Write out exactly the lines running from the one with "我们也可以定义有限个子空间的直和，即$V=W_1\oplus W_2\oplus\cdots\oplus W_n" to the last line of the entries, keeping both the first and the last.

RECORDS FOR THE EXERCISE START

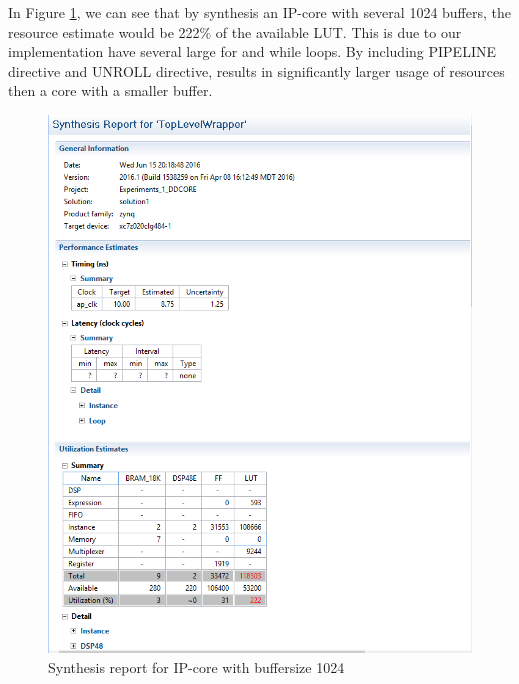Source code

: In Figure \ref{fig:synthRepory}, we can see that by synthesis an IP-core with several 1024 buffers, the resource estimate would be 222\% of the available LUT. This is due to our implementation have several large for and while loops. By including PIPELINE directive and UNROLL directive, results in significantly larger usage of resources then a core with a smaller buffer. 
\begin{figure}[!ht] \label{fig:synthRepory}
       \includegraphics[scale=0.6]{Figures/SynthesisReport_1024}
    \caption{Synthesis report for IP-core with buffersize 1024}
\end{figure}

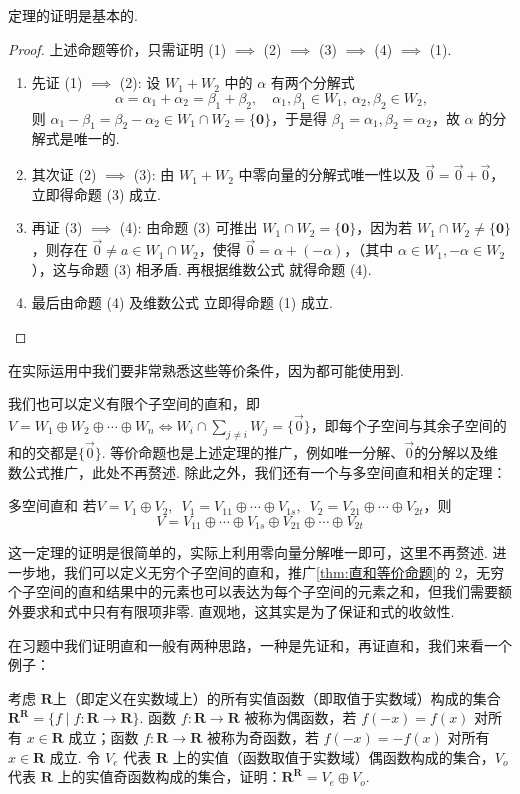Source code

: 定理的证明是基本的.
\begin{proof}
    上述命题等价，只需证明 (1) $\implies$ (2) $\implies$ (3) $\implies$ (4) $\implies$ (1).
    \begin{enumerate}
        \item 先证 (1) $\implies$ (2): 设 $W_1 + W_2$ 中的 $\alpha$ 有两个分解式
        $$
        \alpha = \alpha_1 + \alpha_2 = \beta_1 + \beta_2, \quad \alpha_1, \beta_1 \in W_1, \ \alpha_2, \beta_2 \in W_2,
        $$
        则 $\alpha_1 - \beta_1 = \beta_2 - \alpha_2 \in W_1 \cap W_2 = \{\mathbf{0}\}$，于是得 $\beta_1 = \alpha_1, \beta_2 = \alpha_2$，故 $\alpha$ 的分解式是唯一的.
        \item 其次证 (2) $\implies$ (3): 由 $W_1 + W_2$ 中零向量的分解式唯一性以及 $\vec{0} = \vec{0} + \vec{0}$，立即得命题 (3) 成立.
        \item 再证 (3) $\implies$ (4): 由命题 (3) 可推出 $W_1 \cap W_2 = \{\mathbf{0}\}$，因为若 $W_1 \cap W_2 \ne \{\mathbf{0}\}$，则存在 $\vec{0} \ne a \in W_1 \cap W_2$，使得 $\vec{0} = \alpha + (-\alpha)$，（其中 $\alpha \in W_1, -\alpha \in W_2$），这与命题 (3) 相矛盾. 再根据维数公式 就得命题 (4).
        \item 最后由命题 (4) 及维数公式 立即得命题 (1) 成立.
    \end{enumerate}
\end{proof}
在实际运用中我们要非常熟悉这些等价条件，因为都可能使用到.

我们也可以定义有限个子空间的直和，即$V=W_1\oplus W_2\oplus\cdots\oplus W_n \iff W_i \cap \sum\limits_{j \neq i}W_j=\{\vec{0}\}$，即每个子空间与其余子空间的和的交都是$\{\vec{0}\}$. 等价命题也是上述定理的推广，例如唯一分解、$\vec{0}$的分解以及维数公式推广，此处不再赘述. 除此之外，我们还有一个与多空间直和相关的定理：
\begin{theorem}{}{多空间直和}
    若$V=V_1\oplus V_2,\enspace V_1=V_{11}\oplus\cdots\oplus V_{1s},\enspace V_2=V_{21}\oplus\cdots\oplus V_{2t}$，则
    \[V=V_{11}\oplus\cdots\oplus V_{1s}\oplus V_{21}\oplus\cdots\oplus V_{2t}\]
\end{theorem}
这一定理的证明是很简单的，实际上利用零向量分解唯一即可，这里不再赘述. 进一步地，我们可以定义无穷个子空间的直和，推广\autoref{thm:直和等价命题}的 $2$，无穷个子空间的直和结果中的元素也可以表达为每个子空间的元素之和，但我们需要额外要求和式中只有有限项非零. 直观地，这其实是为了保证和式的收敛性.

在习题中我们证明直和一般有两种思路，一种是先证和，再证直和，我们来看一个例子：
\begin{example}{}{}
    考虑 $\mathbf{R}$上（即定义在实数域上）的所有实值函数（即取值于实数域）构成的集合 $\mathbf{R}^\mathbf{R} = \{f \mid f: \mathbf{R} \to \mathbf{R}\}$.  函数 $f: \mathbf{R} \to \mathbf{R}$ 被称为偶函数，若 $f(-x) = f(x)$ 对所有 $x \in \mathbf{R}$ 成立；函数 $f: \mathbf{R} \to \mathbf{R}$ 被称为奇函数，若 $f(-x) = -f(x)$ 对所有 $x \in \mathbf{R}$ 成立. 令 $V_e$ 代表 $\mathbf{R}$ 上的实值（函数取值于实数域）偶函数构成的集合，$V_o$ 代表 $\mathbf{R}$ 上的实值奇函数构成的集合，证明：$\mathbf{R}^\mathbf{R} = V_e \oplus V_o$.
\end{example}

RECORDS FOR THE EXERCISE END

**ANSWER TO THIS EXERCISE:**
我们也可以定义有限个子空间的直和，即$V=W_1\oplus W_2\oplus\cdots\oplus W_n \iff W_i \cap \sum\limits_{j \neq i}W_j=\{\vec{0}\}$，即每个子空间与其余子空间的和的交都是$\{\vec{0}\}$. 等价命题也是上述定理的推广，例如唯一分解、$\vec{0}$的分解以及维数公式推广，此处不再赘述. 除此之外，我们还有一个与多空间直和相关的定理：
\begin{theorem}{}{多空间直和}
    若$V=V_1\oplus V_2,\enspace V_1=V_{11}\oplus\cdots\oplus V_{1s},\enspace V_2=V_{21}\oplus\cdots\oplus V_{2t}$，则
    \[V=V_{11}\oplus\cdots\oplus V_{1s}\oplus V_{21}\oplus\cdots\oplus V_{2t}\]
\end{theorem}
这一定理的证明是很简单的，实际上利用零向量分解唯一即可，这里不再赘述. 进一步地，我们可以定义无穷个子空间的直和，推广\autoref{thm:直和等价命题}的 $2$，无穷个子空间的直和结果中的元素也可以表达为每个子空间的元素之和，但我们需要额外要求和式中只有有限项非零. 直观地，这其实是为了保证和式的收敛性.

在习题中我们证明直和一般有两种思路，一种是先证和，再证直和，我们来看一个例子：
\begin{example}{}{}
    考虑 $\mathbf{R}$上（即定义在实数域上）的所有实值函数（即取值于实数域）构成的集合 $\mathbf{R}^\mathbf{R} = \{f \mid f: \mathbf{R} \to \mathbf{R}\}$.  函数 $f: \mathbf{R} \to \mathbf{R}$ 被称为偶函数，若 $f(-x) = f(x)$ 对所有 $x \in \mathbf{R}$ 成立；函数 $f: \mathbf{R} \to \mathbf{R}$ 被称为奇函数，若 $f(-x) = -f(x)$ 对所有 $x \in \mathbf{R}$ 成立. 令 $V_e$ 代表 $\mathbf{R}$ 上的实值（函数取值于实数域）偶函数构成的集合，$V_o$ 代表 $\mathbf{R}$ 上的实值奇函数构成的集合，证明：$\mathbf{R}^\mathbf{R} = V_e \oplus V_o$.
\end{example}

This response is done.